• [TASK DETAILS]
What follows is a set of entries. Give them again exactly, without the pictures.
(RECORDS SHOWN Opens)
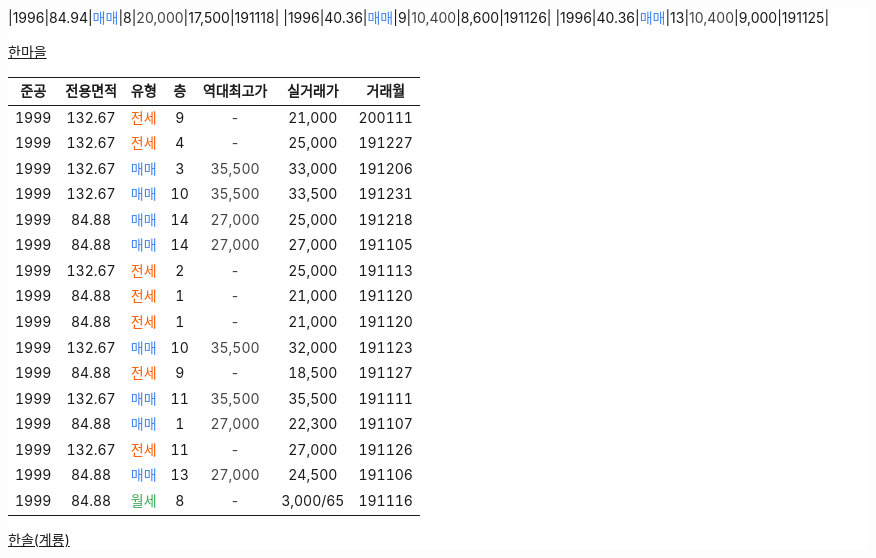 |1996|84.94|<span style="color:#4285f3">매매</span>|8|<span style="color:#444444">20,000</span>|17,500|191118|
|1996|40.36|<span style="color:#4285f3">매매</span>|9|<span style="color:#444444">10,400</span>|8,600|191126|
|1996|40.36|<span style="color:#4285f3">매매</span>|13|<span style="color:#444444">10,400</span>|9,000|191125|

[한마을](https://search.naver.com/search.naver?query=%EB%8C%80%EC%A0%84%EA%B4%91%EC%97%AD%EC%8B%9C+%EC%9C%A0%EC%84%B1%EA%B5%AC+%EC%86%A1%EA%B0%95%EB%8F%99+%ED%95%9C%EB%A7%88%EC%9D%84)

|준공|전용면적|유형|층|역대최고가|실거래가|거래월|
|:---:|:---:|:---:|:---:|:---:|:---:|:---:|
|1999|132.67|<span style="color:#ff5a00">전세</span>|9|<span style="color:#444444">-</span>|21,000|200111|
|1999|132.67|<span style="color:#ff5a00">전세</span>|4|<span style="color:#444444">-</span>|25,000|191227|
|1999|132.67|<span style="color:#4285f3">매매</span>|3|<span style="color:#444444">35,500</span>|33,000|191206|
|1999|132.67|<span style="color:#4285f3">매매</span>|10|<span style="color:#444444">35,500</span>|33,500|191231|
|1999|84.88|<span style="color:#4285f3">매매</span>|14|<span style="color:#444444">27,000</span>|25,000|191218|
|1999|84.88|<span style="color:#4285f3">매매</span>|14|<span style="color:#444444">27,000</span>|27,000|191105|
|1999|132.67|<span style="color:#ff5a00">전세</span>|2|<span style="color:#444444">-</span>|25,000|191113|
|1999|84.88|<span style="color:#ff5a00">전세</span>|1|<span style="color:#444444">-</span>|21,000|191120|
|1999|84.88|<span style="color:#ff5a00">전세</span>|1|<span style="color:#444444">-</span>|21,000|191120|
|1999|132.67|<span style="color:#4285f3">매매</span>|10|<span style="color:#444444">35,500</span>|32,000|191123|
|1999|84.88|<span style="color:#ff5a00">전세</span>|9|<span style="color:#444444">-</span>|18,500|191127|
|1999|132.67|<span style="color:#4285f3">매매</span>|11|<span style="color:#444444">35,500</span>|35,500|191111|
|1999|84.88|<span style="color:#4285f3">매매</span>|1|<span style="color:#444444">27,000</span>|22,300|191107|
|1999|132.67|<span style="color:#ff5a00">전세</span>|11|<span style="color:#444444">-</span>|27,000|191126|
|1999|84.88|<span style="color:#4285f3">매매</span>|13|<span style="color:#444444">27,000</span>|24,500|191106|
|1999|84.88|<span style="color:#34a853">월세</span>|8|<span style="color:#444444">-</span>|3,000/65|191116|


<script async src="//pagead2.googlesyndication.com/pagead/js/adsbygoogle.js"></script>

<ins class="adsbygoogle"
     style="display:block"
     data-ad-client="ca-pub-1142216861245946"
     data-ad-slot="4805727019"
     data-ad-format="auto"
     data-full-width-responsive="true"></ins>
<script>
(adsbygoogle = window.adsbygoogle || []).push({});
</script>


[한솔(계룡)](https://search.naver.com/search.naver?query=%EB%8C%80%EC%A0%84%EA%B4%91%EC%97%AD%EC%8B%9C+%EC%9C%A0%EC%84%B1%EA%B5%AC+%EC%86%A1%EA%B0%95%EB%8F%99+%ED%95%9C%EC%86%94%28%EA%B3%84%EB%A3%A1%29)
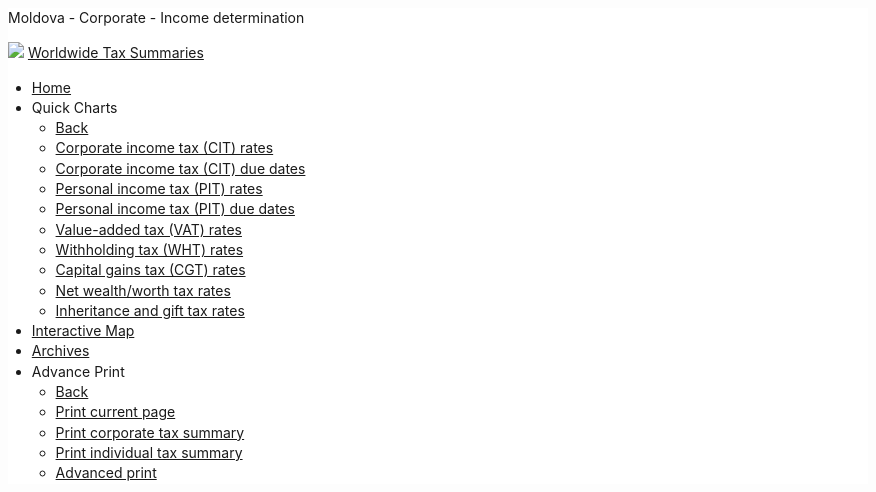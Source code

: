 








Moldova - Corporate - Income determination










































[![](-/media/world-wide-tax-summaries/dev/new-pwclogo.ashx%3Frev=857d31d9188a45cb89c2a139fca9bbc2&revision=857d31d9-188a-45cb-89c2-a139fca9bbc2&hash=185803B13B63A76ED59B9489B23256389302FCC5)](index.html)
[Worldwide Tax Summaries](index.html)

* [Home](index.html)
* Quick Charts
  + [Back](moldova%3FtopicTypeId=acb0dfca-7ffb-4322-9fd9-f9f8521a016c.html#)
  + [Corporate income tax (CIT) rates](quick-charts/corporate-income-tax-cit-rates.html)
  + [Corporate income tax (CIT) due dates](quick-charts/corporate-income-tax-cit-due-dates.html)
  + [Personal income tax (PIT) rates](quick-charts/personal-income-tax-pit-rates.html)
  + [Personal income tax (PIT) due dates](quick-charts/personal-income-tax-pit-due-dates.html)
  + [Value-added tax (VAT) rates](quick-charts/value-added-tax-vat-rates.html)
  + [Withholding tax (WHT) rates](quick-charts/withholding-tax-wht-rates.html)
  + [Capital gains tax (CGT) rates](quick-charts/capital-gains-tax-cgt-rates.html)
  + [Net wealth/worth tax rates](quick-charts/net-wealth-worth-tax-rates.html)
  + [Inheritance and gift tax rates](quick-charts/inheritance-and-gift-tax-rates.html)
* [Interactive Map](interactive-map.html)
* [Archives](archives.html)
* Advance Print
  + [Back](moldova%3FtopicTypeId=acb0dfca-7ffb-4322-9fd9-f9f8521a016c.html#)
  + [Print current page](moldova%3FtopicTypeId=acb0dfca-7ffb-4322-9fd9-f9f8521a016c.html#)
  + [Print corporate tax summary](moldova%3FtopicTypeId=acb0dfca-7ffb-4322-9fd9-f9f8521a016c.html#)
  + [Print individual tax summary](moldova%3FtopicTypeId=acb0dfca-7ffb-4322-9fd9-f9f8521a016c.html#)
  + [Advanced print](moldova%3FtopicTypeId=acb0dfca-7ffb-4322-9fd9-f9f8521a016c.html#)
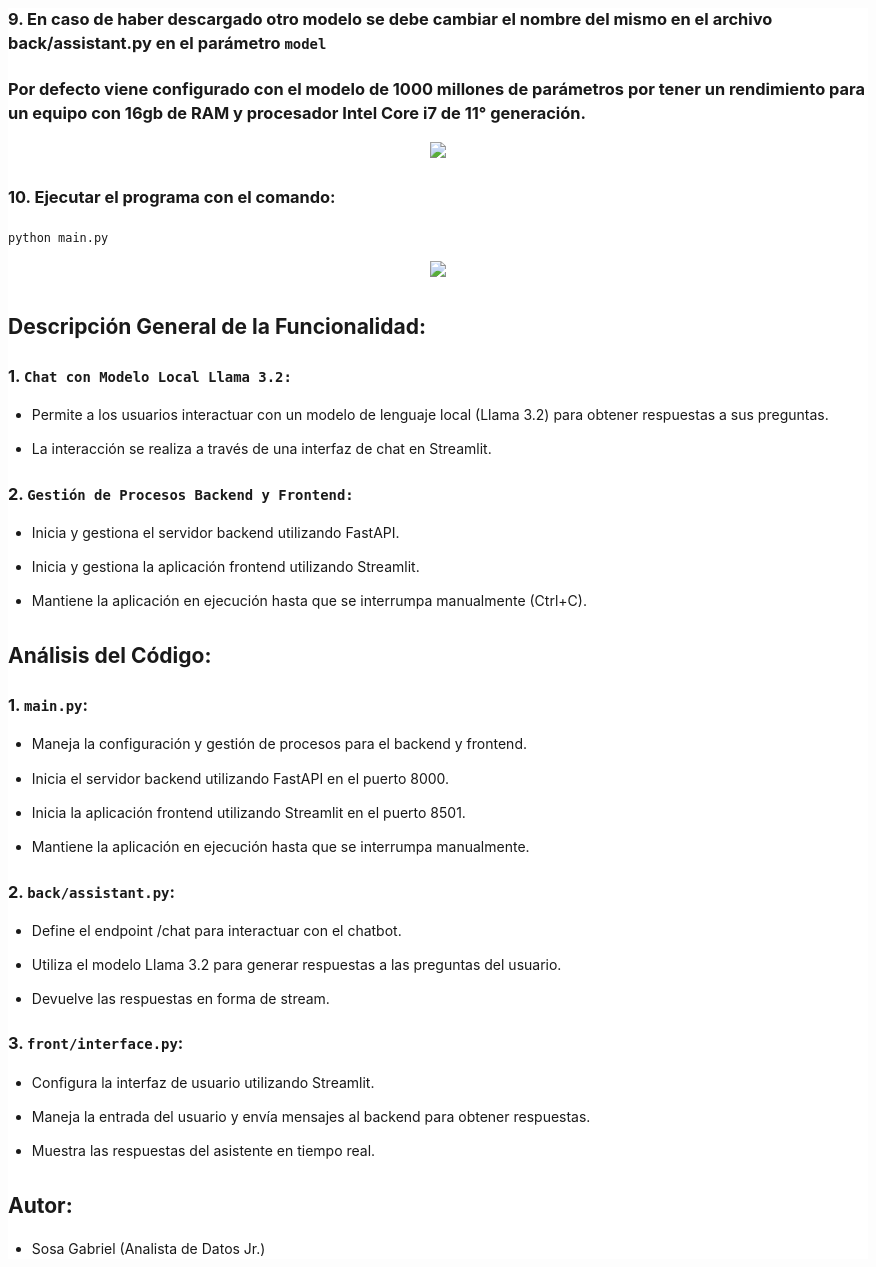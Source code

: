 ### 9. **En caso de haber descargado otro modelo se debe cambiar el nombre del mismo en el archivo back/assistant.py en el parámetro `model`**
### **Por defecto viene configurado con el modelo de 1000 millones de parámetros por tener un rendimiento para un equipo con 16gb de RAM y procesador Intel Core i7 de 11° generación.**

<p align="center"> <img src="https://i.imgur.com/mp9QDhY.png" width="500" /> </p>

### 10. **Ejecutar el programa con el comando:** 
 `python main.py`

<p align="center"> <img src="https://i.imgur.com/CiHCEmt.png" width="500" /> </p>

## **Descripción General de la Funcionalidad:**

### 1. `Chat con Modelo Local Llama 3.2:`

- Permite a los usuarios interactuar con un modelo de lenguaje local (Llama 3.2) para obtener respuestas a sus preguntas.

- La interacción se realiza a través de una interfaz de chat en Streamlit.

### 2. `Gestión de Procesos Backend y Frontend:`

- Inicia y gestiona el servidor backend utilizando FastAPI.

- Inicia y gestiona la aplicación frontend utilizando Streamlit.

- Mantiene la aplicación en ejecución hasta que se interrumpa manualmente (Ctrl+C).

## **Análisis del Código:**

### 1. `main.py`:
- Maneja la configuración y gestión de procesos para el backend y frontend.

- Inicia el servidor backend utilizando FastAPI en el puerto 8000.

- Inicia la aplicación frontend utilizando Streamlit en el puerto 8501.

- Mantiene la aplicación en ejecución hasta que se interrumpa manualmente.

### 2. `back/assistant.py`:
- Define el endpoint /chat para interactuar con el chatbot.

- Utiliza el modelo Llama 3.2 para generar respuestas a las preguntas del usuario.

- Devuelve las respuestas en forma de stream.

### 3. `front/interface.py`:
- Configura la interfaz de usuario utilizando Streamlit.

- Maneja la entrada del usuario y envía mensajes al backend para obtener respuestas.

- Muestra las respuestas del asistente en tiempo real.


## **Autor:**
- Sosa Gabriel (Analista de Datos Jr.)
(RECORDS SHOWN Closes)
• [WRITTEN REPLY]
 |1996|84.94|<span style="color:#4285f3">매매</span>|8|<span style="color:#444444">20,000</span>|17,500|191118|
|1996|40.36|<span style="color:#4285f3">매매</span>|9|<span style="color:#444444">10,400</span>|8,600|191126|
|1996|40.36|<span style="color:#4285f3">매매</span>|13|<span style="color:#444444">10,400</span>|9,000|191125|

[한마을](https://search.naver.com/search.naver?query=%EB%8C%80%EC%A0%84%EA%B4%91%EC%97%AD%EC%8B%9C+%EC%9C%A0%EC%84%B1%EA%B5%AC+%EC%86%A1%EA%B0%95%EB%8F%99+%ED%95%9C%EB%A7%88%EC%9D%84)

|준공|전용면적|유형|층|역대최고가|실거래가|거래월|
|:---:|:---:|:---:|:---:|:---:|:---:|:---:|
|1999|132.67|<span style="color:#ff5a00">전세</span>|9|<span style="color:#444444">-</span>|21,000|200111|
|1999|132.67|<span style="color:#ff5a00">전세</span>|4|<span style="color:#444444">-</span>|25,000|191227|
|1999|132.67|<span style="color:#4285f3">매매</span>|3|<span style="color:#444444">35,500</span>|33,000|191206|
|1999|132.67|<span style="color:#4285f3">매매</span>|10|<span style="color:#444444">35,500</span>|33,500|191231|
|1999|84.88|<span style="color:#4285f3">매매</span>|14|<span style="color:#444444">27,000</span>|25,000|191218|
|1999|84.88|<span style="color:#4285f3">매매</span>|14|<span style="color:#444444">27,000</span>|27,000|191105|
|1999|132.67|<span style="color:#ff5a00">전세</span>|2|<span style="color:#444444">-</span>|25,000|191113|
|1999|84.88|<span style="color:#ff5a00">전세</span>|1|<span style="color:#444444">-</span>|21,000|191120|
|1999|84.88|<span style="color:#ff5a00">전세</span>|1|<span style="color:#444444">-</span>|21,000|191120|
|1999|132.67|<span style="color:#4285f3">매매</span>|10|<span style="color:#444444">35,500</span>|32,000|191123|
|1999|84.88|<span style="color:#ff5a00">전세</span>|9|<span style="color:#444444">-</span>|18,500|191127|
|1999|132.67|<span style="color:#4285f3">매매</span>|11|<span style="color:#444444">35,500</span>|35,500|191111|
|1999|84.88|<span style="color:#4285f3">매매</span>|1|<span style="color:#444444">27,000</span>|22,300|191107|
|1999|132.67|<span style="color:#ff5a00">전세</span>|11|<span style="color:#444444">-</span>|27,000|191126|
|1999|84.88|<span style="color:#4285f3">매매</span>|13|<span style="color:#444444">27,000</span>|24,500|191106|
|1999|84.88|<span style="color:#34a853">월세</span>|8|<span style="color:#444444">-</span>|3,000/65|191116|


<script async src="//pagead2.googlesyndication.com/pagead/js/adsbygoogle.js"></script>

<ins class="adsbygoogle"
     style="display:block"
     data-ad-client="ca-pub-1142216861245946"
     data-ad-slot="4805727019"
     data-ad-format="auto"
     data-full-width-responsive="true"></ins>
<script>
(adsbygoogle = window.adsbygoogle || []).push({});
</script>


[한솔(계룡)](https://search.naver.com/search.naver?query=%EB%8C%80%EC%A0%84%EA%B4%91%EC%97%AD%EC%8B%9C+%EC%9C%A0%EC%84%B1%EA%B5%AC+%EC%86%A1%EA%B0%95%EB%8F%99+%ED%95%9C%EC%86%94%28%EA%B3%84%EB%A3%A1%29)
Source code

: 








Moldova - Corporate - Income determination










































[![](-/media/world-wide-tax-summaries/dev/new-pwclogo.ashx%3Frev=857d31d9188a45cb89c2a139fca9bbc2&revision=857d31d9-188a-45cb-89c2-a139fca9bbc2&hash=185803B13B63A76ED59B9489B23256389302FCC5)](index.html)
[Worldwide Tax Summaries](index.html)

* [Home](index.html)
* Quick Charts
  + [Back](moldova%3FtopicTypeId=acb0dfca-7ffb-4322-9fd9-f9f8521a016c.html#)
  + [Corporate income tax (CIT) rates](quick-charts/corporate-income-tax-cit-rates.html)
  + [Corporate income tax (CIT) due dates](quick-charts/corporate-income-tax-cit-due-dates.html)
  + [Personal income tax (PIT) rates](quick-charts/personal-income-tax-pit-rates.html)
  + [Personal income tax (PIT) due dates](quick-charts/personal-income-tax-pit-due-dates.html)
  + [Value-added tax (VAT) rates](quick-charts/value-added-tax-vat-rates.html)
  + [Withholding tax (WHT) rates](quick-charts/withholding-tax-wht-rates.html)
  + [Capital gains tax (CGT) rates](quick-charts/capital-gains-tax-cgt-rates.html)
  + [Net wealth/worth tax rates](quick-charts/net-wealth-worth-tax-rates.html)
  + [Inheritance and gift tax rates](quick-charts/inheritance-and-gift-tax-rates.html)
* [Interactive Map](interactive-map.html)
* [Archives](archives.html)
* Advance Print
  + [Back](moldova%3FtopicTypeId=acb0dfca-7ffb-4322-9fd9-f9f8521a016c.html#)
  + [Print current page](moldova%3FtopicTypeId=acb0dfca-7ffb-4322-9fd9-f9f8521a016c.html#)
  + [Print corporate tax summary](moldova%3FtopicTypeId=acb0dfca-7ffb-4322-9fd9-f9f8521a016c.html#)
  + [Print individual tax summary](moldova%3FtopicTypeId=acb0dfca-7ffb-4322-9fd9-f9f8521a016c.html#)
  + [Advanced print](moldova%3FtopicTypeId=acb0dfca-7ffb-4322-9fd9-f9f8521a016c.html#)
Source code

: ### 9. **En caso de haber descargado otro modelo se debe cambiar el nombre del mismo en el archivo back/assistant.py en el parámetro `model`**
### **Por defecto viene configurado con el modelo de 1000 millones de parámetros por tener un rendimiento para un equipo con 16gb de RAM y procesador Intel Core i7 de 11° generación.**

<p align="center"> <img src="https://i.imgur.com/mp9QDhY.png" width="500" /> </p>

### 10. **Ejecutar el programa con el comando:** 
 `python main.py`

<p align="center"> <img src="https://i.imgur.com/CiHCEmt.png" width="500" /> </p>

## **Descripción General de la Funcionalidad:**

### 1. `Chat con Modelo Local Llama 3.2:`

- Permite a los usuarios interactuar con un modelo de lenguaje local (Llama 3.2) para obtener respuestas a sus preguntas.

- La interacción se realiza a través de una interfaz de chat en Streamlit.

### 2. `Gestión de Procesos Backend y Frontend:`

- Inicia y gestiona el servidor backend utilizando FastAPI.

- Inicia y gestiona la aplicación frontend utilizando Streamlit.

- Mantiene la aplicación en ejecución hasta que se interrumpa manualmente (Ctrl+C).

## **Análisis del Código:**

### 1. `main.py`:
- Maneja la configuración y gestión de procesos para el backend y frontend.

- Inicia el servidor backend utilizando FastAPI en el puerto 8000.

- Inicia la aplicación frontend utilizando Streamlit en el puerto 8501.

- Mantiene la aplicación en ejecución hasta que se interrumpa manualmente.

### 2. `back/assistant.py`:
- Define el endpoint /chat para interactuar con el chatbot.

- Utiliza el modelo Llama 3.2 para generar respuestas a las preguntas del usuario.

- Devuelve las respuestas en forma de stream.

### 3. `front/interface.py`:
- Configura la interfaz de usuario utilizando Streamlit.

- Maneja la entrada del usuario y envía mensajes al backend para obtener respuestas.

- Muestra las respuestas del asistente en tiempo real.


## **Autor:**
- Sosa Gabriel (Analista de Datos Jr.)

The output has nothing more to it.